Partial Outage - Central services slow response times, 50Xs
Incident Report for Topsort
Postmortem

What happened?

Central services API received an increase of traffic to the catalog service endpoints. This increase of traffic caused all the Central Services pods to consume high amounts of memory causing all the Central Services pods to restart. The pods were unable to come fully back online due to being hit by the same amount of increased traffic with each restart.

This caused all Central Service endpoints to have an increased latency as well return 500 type errors. The Manager was impacted due to it's reliance on Central Services and additionally was displaying 500 type errors.

What was done?

More strict rate limiting was applied to the catalog service API to prevent heavy traffic on high memory consuming endpoints. The number of pods to handle Central Service requests was increased.

What is being worked on?

Investigation into high memory usage on catalog service endpoints to remediate the issue and remove the stricter rate limiting.

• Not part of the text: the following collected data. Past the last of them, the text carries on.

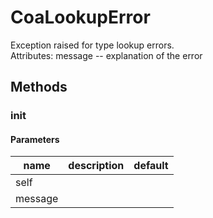 # CoaLookupError


Exception raised for type lookup errors.   
Attributes: message -- explanation of the error 

## Methods


### __init__




#### Parameters
name | description | default
--- | --- | ---
self |  | 
message |  |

Posted Feb 16, 2023 - 20:30 UTC

Resolved
This incident has been resolved.
Posted Feb 16, 2023 - 20:12 UTC
Monitoring
A fix has been implemented and we are monitoring the results.
Posted Feb 16, 2023 - 19:10 UTC
Identified
The central services API is returning some 50Xs and has higher latencies than expected for all customers. Management portal has been impacted as well.
Auctions and Events are not impacted.
We have identified the issue and are working to repair it.
Posted Feb 16, 2023 - 18:48 UTC
This incident affected: Management Portal (Management Portal - US-East-2, Management Portal - EU-west-1, Management Portal - Staging - US-East-2) and Management APIs (Catalog API, Campaign API, Billing API).